Exercise
Your answer must be the records, copied with no change.

(Saved data entries)
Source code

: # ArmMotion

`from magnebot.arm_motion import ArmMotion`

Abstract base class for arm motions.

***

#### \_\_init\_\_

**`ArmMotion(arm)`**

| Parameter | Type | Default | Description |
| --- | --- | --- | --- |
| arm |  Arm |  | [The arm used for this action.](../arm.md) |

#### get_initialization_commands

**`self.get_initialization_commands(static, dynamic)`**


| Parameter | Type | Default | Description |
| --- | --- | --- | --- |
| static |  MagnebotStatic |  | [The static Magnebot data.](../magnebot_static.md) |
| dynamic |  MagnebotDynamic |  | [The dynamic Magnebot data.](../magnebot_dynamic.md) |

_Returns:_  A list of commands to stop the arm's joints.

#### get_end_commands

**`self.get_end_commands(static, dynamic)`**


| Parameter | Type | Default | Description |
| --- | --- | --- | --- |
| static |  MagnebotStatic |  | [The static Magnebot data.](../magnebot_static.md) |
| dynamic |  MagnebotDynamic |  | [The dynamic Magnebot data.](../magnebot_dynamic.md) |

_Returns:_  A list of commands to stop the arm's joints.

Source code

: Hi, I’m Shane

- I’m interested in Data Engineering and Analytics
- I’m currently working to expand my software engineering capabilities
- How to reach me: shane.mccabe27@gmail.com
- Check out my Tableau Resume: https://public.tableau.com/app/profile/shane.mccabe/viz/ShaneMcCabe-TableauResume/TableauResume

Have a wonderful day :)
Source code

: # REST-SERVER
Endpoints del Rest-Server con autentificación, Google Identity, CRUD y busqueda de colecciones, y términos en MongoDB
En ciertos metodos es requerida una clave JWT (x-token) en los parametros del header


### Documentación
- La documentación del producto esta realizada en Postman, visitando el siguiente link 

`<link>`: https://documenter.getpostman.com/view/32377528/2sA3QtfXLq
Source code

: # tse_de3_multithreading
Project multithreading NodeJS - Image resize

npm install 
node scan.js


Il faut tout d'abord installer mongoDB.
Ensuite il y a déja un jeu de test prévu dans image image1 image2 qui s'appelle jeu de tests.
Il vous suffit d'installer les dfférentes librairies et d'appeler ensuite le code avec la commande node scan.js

Task output
Source code

: # ArmMotion

`from magnebot.arm_motion import ArmMotion`

Abstract base class for arm motions.

***

#### \_\_init\_\_

**`ArmMotion(arm)`**

| Parameter | Type | Default | Description |
| --- | --- | --- | --- |
| arm |  Arm |  | [The arm used for this action.](../arm.md) |

#### get_initialization_commands

**`self.get_initialization_commands(static, dynamic)`**


| Parameter | Type | Default | Description |
| --- | --- | --- | --- |
| static |  MagnebotStatic |  | [The static Magnebot data.](../magnebot_static.md) |
| dynamic |  MagnebotDynamic |  | [The dynamic Magnebot data.](../magnebot_dynamic.md) |

_Returns:_  A list of commands to stop the arm's joints.

#### get_end_commands

**`self.get_end_commands(static, dynamic)`**


| Parameter | Type | Default | Description |
| --- | --- | --- | --- |
| static |  MagnebotStatic |  | [The static Magnebot data.](../magnebot_static.md) |
| dynamic |  MagnebotDynamic |  | [The dynamic Magnebot data.](../magnebot_dynamic.md) |

_Returns:_  A list of commands to stop the arm's joints.

Source code

: Hi, I’m Shane

- I’m interested in Data Engineering and Analytics
- I’m currently working to expand my software engineering capabilities
- How to reach me: shane.mccabe27@gmail.com
- Check out my Tableau Resume: https://public.tableau.com/app/profile/shane.mccabe/viz/ShaneMcCabe-TableauResume/TableauResume

Have a wonderful day :)
Source code

: # REST-SERVER
Endpoints del Rest-Server con autentificación, Google Identity, CRUD y busqueda de colecciones, y términos en MongoDB
En ciertos metodos es requerida una clave JWT (x-token) en los parametros del header


### Documentación
- La documentación del producto esta realizada en Postman, visitando el siguiente link 

`<link>`: https://documenter.getpostman.com/view/32377528/2sA3QtfXLq
Source code

: # tse_de3_multithreading
Project multithreading NodeJS - Image resize

npm install 
node scan.js


Il faut tout d'abord installer mongoDB.
Ensuite il y a déja un jeu de test prévu dans image image1 image2 qui s'appelle jeu de tests.
Il vous suffit d'installer les dfférentes librairies et d'appeler ensuite le code avec la commande node scan.js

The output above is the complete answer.